_Goal of the exercise_: Give again, word for word, every line in the entries below from the line with "2. 这个类的直接超类的全限定名" up to and including the line with "Pool Table），用于存放编译期生成的各种字面量和符号引用，这部分内容将在类加载后存放到方法区的运行时常量池中。 Java", and no other line.

Dataset excerpts

○ ○ ○ ○ ○ ○ ○

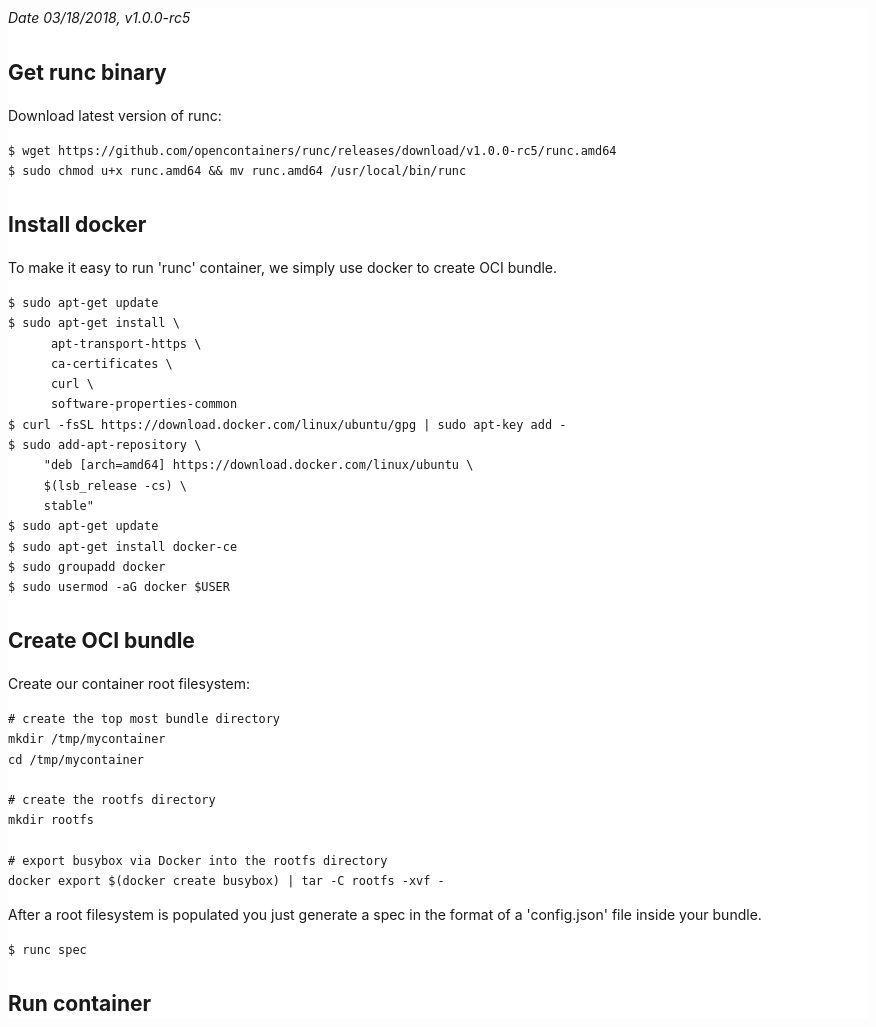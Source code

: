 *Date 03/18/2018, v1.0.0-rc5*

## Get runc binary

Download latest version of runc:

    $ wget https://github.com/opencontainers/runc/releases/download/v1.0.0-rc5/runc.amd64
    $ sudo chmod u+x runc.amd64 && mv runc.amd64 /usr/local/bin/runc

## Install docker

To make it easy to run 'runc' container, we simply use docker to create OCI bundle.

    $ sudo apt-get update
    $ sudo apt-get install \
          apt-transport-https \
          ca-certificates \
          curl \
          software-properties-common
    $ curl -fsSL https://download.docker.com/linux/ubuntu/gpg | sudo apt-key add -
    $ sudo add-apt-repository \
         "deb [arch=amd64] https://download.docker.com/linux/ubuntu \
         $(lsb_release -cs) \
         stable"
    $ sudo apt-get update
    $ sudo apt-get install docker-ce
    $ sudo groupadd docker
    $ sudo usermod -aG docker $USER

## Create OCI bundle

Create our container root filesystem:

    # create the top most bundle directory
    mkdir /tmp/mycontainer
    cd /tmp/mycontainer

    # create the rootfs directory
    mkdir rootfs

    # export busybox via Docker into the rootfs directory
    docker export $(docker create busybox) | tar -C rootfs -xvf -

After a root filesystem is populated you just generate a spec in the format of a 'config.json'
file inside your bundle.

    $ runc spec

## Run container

○ ○ ○ ○ ○ ○ ○

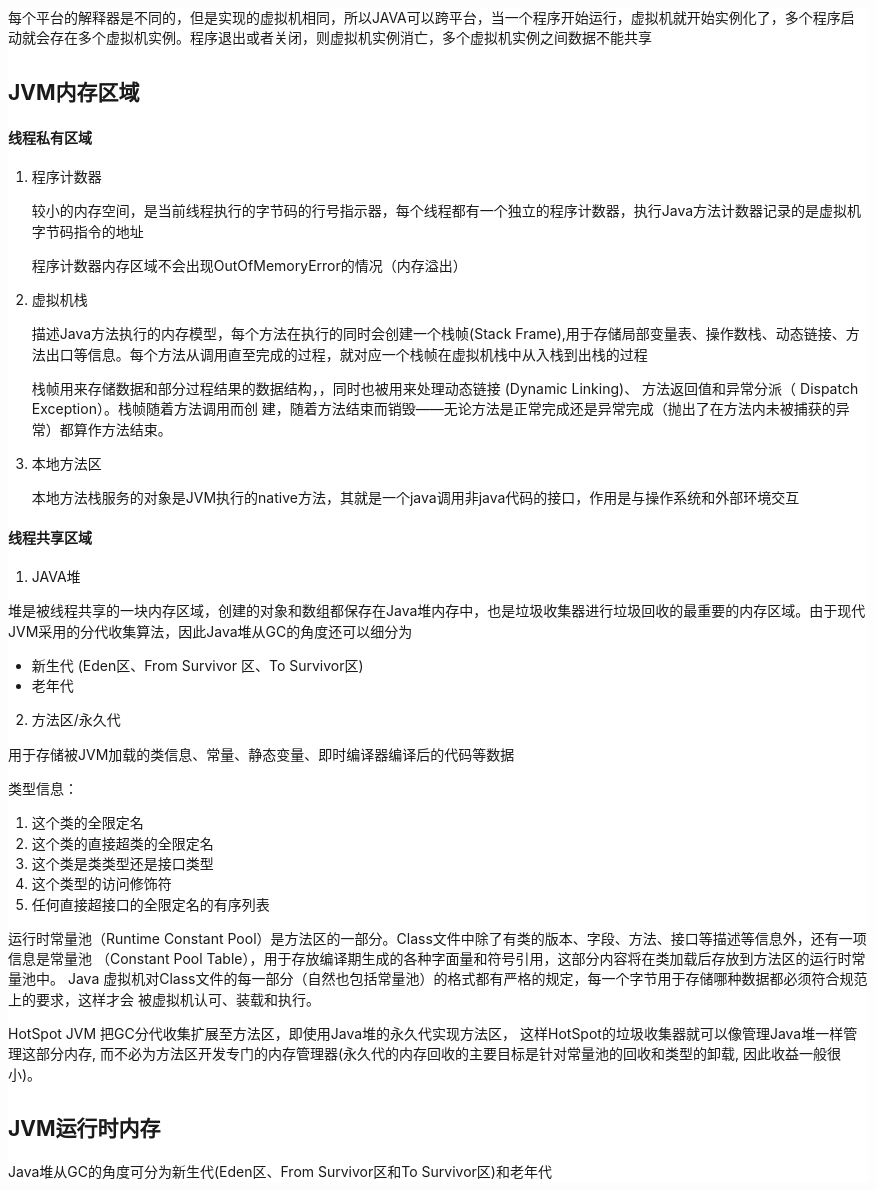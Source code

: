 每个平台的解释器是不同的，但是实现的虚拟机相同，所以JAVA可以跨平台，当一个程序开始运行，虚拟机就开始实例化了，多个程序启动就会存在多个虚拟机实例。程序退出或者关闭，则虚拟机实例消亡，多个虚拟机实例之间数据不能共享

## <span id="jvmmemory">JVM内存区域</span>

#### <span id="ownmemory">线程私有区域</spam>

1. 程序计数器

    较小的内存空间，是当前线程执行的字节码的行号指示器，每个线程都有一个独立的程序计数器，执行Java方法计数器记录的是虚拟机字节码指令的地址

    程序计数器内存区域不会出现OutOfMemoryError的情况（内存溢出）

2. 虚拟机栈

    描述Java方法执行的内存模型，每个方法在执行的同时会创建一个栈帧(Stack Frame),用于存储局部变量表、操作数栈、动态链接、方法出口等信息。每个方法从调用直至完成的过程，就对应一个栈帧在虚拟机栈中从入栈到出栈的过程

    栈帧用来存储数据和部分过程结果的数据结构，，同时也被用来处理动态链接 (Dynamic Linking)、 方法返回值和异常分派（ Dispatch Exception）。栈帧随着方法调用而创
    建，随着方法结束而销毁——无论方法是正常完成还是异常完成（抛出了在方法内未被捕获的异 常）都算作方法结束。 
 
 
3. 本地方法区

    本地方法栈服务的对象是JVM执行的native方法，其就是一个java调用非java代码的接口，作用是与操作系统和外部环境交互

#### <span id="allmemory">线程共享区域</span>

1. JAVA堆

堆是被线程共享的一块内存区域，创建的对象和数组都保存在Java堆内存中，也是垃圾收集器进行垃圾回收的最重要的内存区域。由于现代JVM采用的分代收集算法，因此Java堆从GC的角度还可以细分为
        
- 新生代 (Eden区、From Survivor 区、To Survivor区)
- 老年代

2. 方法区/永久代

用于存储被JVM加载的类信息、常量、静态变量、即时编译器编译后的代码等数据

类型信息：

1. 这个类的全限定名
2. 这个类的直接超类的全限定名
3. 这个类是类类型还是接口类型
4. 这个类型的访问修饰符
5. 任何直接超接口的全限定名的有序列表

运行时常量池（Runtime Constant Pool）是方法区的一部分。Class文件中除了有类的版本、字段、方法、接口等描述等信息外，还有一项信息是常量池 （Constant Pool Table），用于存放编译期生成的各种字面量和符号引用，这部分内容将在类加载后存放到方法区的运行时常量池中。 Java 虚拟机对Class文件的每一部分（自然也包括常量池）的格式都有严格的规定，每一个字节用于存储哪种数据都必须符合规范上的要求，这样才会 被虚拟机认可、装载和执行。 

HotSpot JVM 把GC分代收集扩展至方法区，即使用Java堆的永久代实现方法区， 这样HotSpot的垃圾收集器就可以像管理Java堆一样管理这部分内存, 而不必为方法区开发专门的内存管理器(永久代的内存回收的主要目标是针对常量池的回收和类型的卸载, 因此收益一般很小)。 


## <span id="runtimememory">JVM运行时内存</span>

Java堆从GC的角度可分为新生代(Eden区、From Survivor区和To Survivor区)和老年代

○ ○ ○ ○ ○ ○ ○

_Task result_:
2. 这个类的直接超类的全限定名
3. 这个类是类类型还是接口类型
4. 这个类型的访问修饰符
5. 任何直接超接口的全限定名的有序列表

运行时常量池（Runtime Constant Pool）是方法区的一部分。Class文件中除了有类的版本、字段、方法、接口等描述等信息外，还有一项信息是常量池 （Constant Pool Table），用于存放编译期生成的各种字面量和符号引用，这部分内容将在类加载后存放到方法区的运行时常量池中。 Java 虚拟机对Class文件的每一部分（自然也包括常量池）的格式都有严格的规定，每一个字节用于存储哪种数据都必须符合规范上的要求，这样才会 被虚拟机认可、装载和执行。 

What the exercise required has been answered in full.